Josiah Foster Flagg
- Born: 10 Jan 1788, Boston MA
General notes:
Silversmith and engraver
Events in his life were:
- Flynt & Fales:, . 3 Known as an anatomical artist, wood engraver and later dentist. A mark attributed to either him or his father has been located, indicating that at one time he may have worked as silversmith. Listed by other silver authorities.
- , . Apprenticed to a cabinetmaker at sixteen, Flagg soon abandoned that training for study at a school in Plainfield, Connecticut. By 1811, Flagg had become a private student under one of America's premier physicians and surgeons, Dr. John Collins Warren (1778-1856) of Boston. Under Warren's tutelage, Flagg developed skills at dissection and painting and engraving. Warren and Flagg collaborated on a new edition of Haller's classic work, Anatomical Description of the Arteries of the Human Body. Flagg reproduced the copper engravings by wood-cut of his own with such skill that he made a reputation for the book and for himself. A number of years later Flagg also did the drawings for the plates in Warren's A Comparative View of the Sensorial and Nervous Systems in Men and Animals (1822).

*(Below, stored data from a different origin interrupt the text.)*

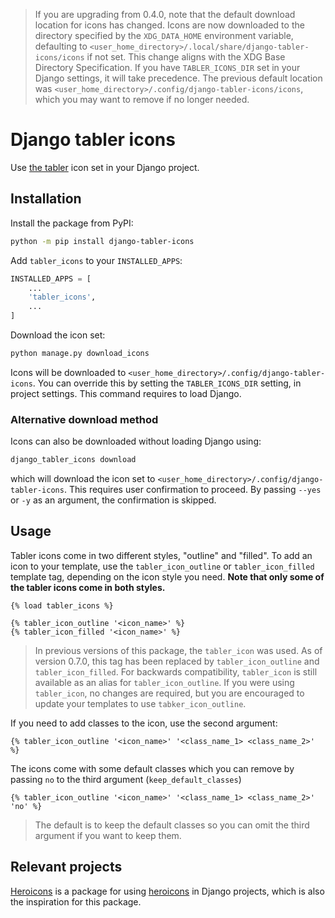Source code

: > If you are upgrading from 0.4.0, note that the default download location for icons has changed. Icons are now downloaded to the directory specified by the `XDG_DATA_HOME` environment variable, defaulting to `<user_home_directory>/.local/share/django-tabler-icons/icons` if not set. This change aligns with the XDG Base Directory Specification. If you have `TABLER_ICONS_DIR` set in your Django settings, it will take precedence. The previous default location was `<user_home_directory>/.config/django-tabler-icons/icons`, which you may want to remove if no longer needed.

# Django tabler icons
Use [the tabler](https://github.com/tabler/tabler-icons) icon set in your Django project.

## Installation
Install the package from PyPI:
```bash
python -m pip install django-tabler-icons
```

Add `tabler_icons` to your `INSTALLED_APPS`:
```python
INSTALLED_APPS = [
    ...
    'tabler_icons',
    ...
]
```

Download the icon set:
```bash
python manage.py download_icons
```

Icons will be downloaded to `<user_home_directory>/.config/django-tabler-icons`. You can override this by setting the `TABLER_ICONS_DIR` setting, in project settings. This command requires to load Django.

### Alternative download method

Icons can also be downloaded without loading Django using:
```bash
django_tabler_icons download
```
which will download the icon set to `<user_home_directory>/.config/django-tabler-icons`. This requires user confirmation to proceed. By passing `--yes` or `-y` as an argument, the confirmation is skipped.

## Usage

Tabler icons come in two different styles, "outline" and "filled". To add an icon to your template, use the `tabler_icon_outline` or `tabler_icon_filled` template tag, depending on the icon style you need. **Note that only some of the tabler icons come in both styles.**

```django
{% load tabler_icons %}

{% tabler_icon_outline '<icon_name>' %}
{% tabler_icon_filled '<icon_name>' %}
```

> In previous versions of this package, the `tabler_icon` was used. As of version 0.7.0, this tag has been replaced by `tabler_icon_outline` and `tabler_icon_filled`. For backwards compatibility, `tabler_icon` is still available as an alias for `tabler_icon_outline`. If you were using `tabler_icon`, no changes are required, but you are encouraged to update your templates to use `tabker_icon_outline`.

If you need to add classes to the icon, use the second argument:
```django
{% tabler_icon_outline '<icon_name>' '<class_name_1> <class_name_2>' %}
```

The icons come with some default classes which you can remove by passing `no` to the third argument (`keep_default_classes`)
```django
{% tabler_icon_outline '<icon_name>' '<class_name_1> <class_name_2>' 'no' %}
```

> The default is to keep the default classes so you can omit the third argument if you want to keep them.

## Relevant projects

[Heroicons](https://github.com/adamchainz/heroicons) is a package for using [heroicons](https://heroicons.com) in Django projects, which is also the inspiration for this package.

Flagg graduated from Boston Medical College in 1815 and set up medical practice first in Dover, New Hampshire, and then in Uxbridge, Massachusetts. Apparently restless, Flagg returned to Boston, set up a dental practice and got married. Although he never completely abandoned medicine, Flagg devoted much of his remaining professional life to dentistry and its improvements. In 1828 he designed extracting forceps to fit the shapes of various kinds of teeth. About 1833 he and fellow dentists N.C. Keep developed "mineral teeth" to replace the ivory, hippopotamus and human teeth previously used as artificial teeth -- a major advance in dentistry. Flagg was also untiring in his efforts to expose frauds and "secrets" among "dentists."